Source code for cubicweb.dataimport.deprecated

# copyright 2003-2015 LOGILAB S.A. (Paris, FRANCE), all rights reserved.
# contact http://www.logilab.fr/ -- mailto:contact@logilab.fr
#
# This file is part of CubicWeb.
#
# CubicWeb is free software: you can redistribute it and/or modify it under the
# terms of the GNU Lesser General Public License as published by the Free
# Software Foundation, either version 2.1 of the License, or (at your option)
# any later version.
#
# CubicWeb is distributed in the hope that it will be useful, but WITHOUT
# ANY WARRANTY; without even the implied warranty of MERCHANTABILITY or FITNESS
# FOR A PARTICULAR PURPOSE.  See the GNU Lesser General Public License for more
# details.
#
# You should have received a copy of the GNU Lesser General Public License along
# with CubicWeb.  If not, see <http://www.gnu.org/licenses/>.
"""Old and deprecated dataimport API that provides tools to import tabular data.


Example of use (run this with `cubicweb-ctl shell instance import-script.py`):

.. sourcecode:: python

  from cubicweb.dataimport import *
  # define data generators
  GENERATORS = []

  USERS = [('Prenom', 'firstname', ()),
           ('Nom', 'surname', ()),
           ('Identifiant', 'login', ()),
           ]

  def gen_users(ctl):
      for row in ctl.iter_and_commit('utilisateurs'):
          entity = mk_entity(row, USERS)
          entity['upassword'] = 'motdepasse'
          ctl.check('login', entity['login'], None)
          entity = ctl.store.prepare_insert_entity('CWUser', **entity)
          email = ctl.store.prepare_insert_entity('EmailAddress', address=row['email'])
          ctl.store.prepare_insert_relation(entity, 'use_email', email)
          ctl.store.rql('SET U in_group G WHERE G name "users", U eid %(x)s', {'x': entity})
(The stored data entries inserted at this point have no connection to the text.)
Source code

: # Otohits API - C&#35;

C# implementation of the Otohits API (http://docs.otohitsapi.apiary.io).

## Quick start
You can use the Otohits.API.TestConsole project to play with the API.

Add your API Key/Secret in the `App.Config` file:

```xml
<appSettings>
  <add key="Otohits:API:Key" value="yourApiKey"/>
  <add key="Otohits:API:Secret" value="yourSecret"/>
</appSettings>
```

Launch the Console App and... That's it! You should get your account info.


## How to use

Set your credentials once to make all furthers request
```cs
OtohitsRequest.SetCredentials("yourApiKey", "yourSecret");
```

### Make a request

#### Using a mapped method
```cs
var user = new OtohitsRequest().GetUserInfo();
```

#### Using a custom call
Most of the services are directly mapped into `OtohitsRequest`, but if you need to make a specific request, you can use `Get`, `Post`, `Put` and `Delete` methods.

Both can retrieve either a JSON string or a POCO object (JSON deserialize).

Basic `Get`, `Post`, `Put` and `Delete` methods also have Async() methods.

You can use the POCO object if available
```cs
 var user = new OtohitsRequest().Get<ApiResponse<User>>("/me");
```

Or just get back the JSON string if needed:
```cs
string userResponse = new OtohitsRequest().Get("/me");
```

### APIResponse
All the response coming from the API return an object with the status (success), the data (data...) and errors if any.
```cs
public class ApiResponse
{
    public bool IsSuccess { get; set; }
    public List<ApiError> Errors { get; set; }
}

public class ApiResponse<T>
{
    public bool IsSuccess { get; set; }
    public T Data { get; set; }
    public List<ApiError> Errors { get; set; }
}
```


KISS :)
  CHK = [('login', check_doubles, 'Utilisateurs Login',
          'Deux utilisateurs ne devraient pas avoir le meme login.'),
         ]

  GENERATORS.append( (gen_users, CHK) )

  # create controller
  ctl = CWImportController(RQLObjectStore(cnx))
  ctl.askerror = 1
  ctl.generators = GENERATORS
  ctl.data['utilisateurs'] = lazytable(ucsvreader(open('users.csv')))
  # run
  ctl.run()

.. BUG file with one column are not parsable
.. TODO rollback() invocation is not possible yet
"""
from __future__ import print_function

import sys
import traceback
from io import StringIO

from six import add_metaclass

from logilab.common import attrdict, shellutils
from logilab.common.date import strptime
from logilab.common.deprecation import deprecated, class_deprecated

from cubicweb import QueryError
from cubicweb.dataimport import callfunc_every


@deprecated('[3.21] deprecated')
def lazytable(reader):
    """The first row is taken to be the header of the table and
    used to output a dict for each row of data.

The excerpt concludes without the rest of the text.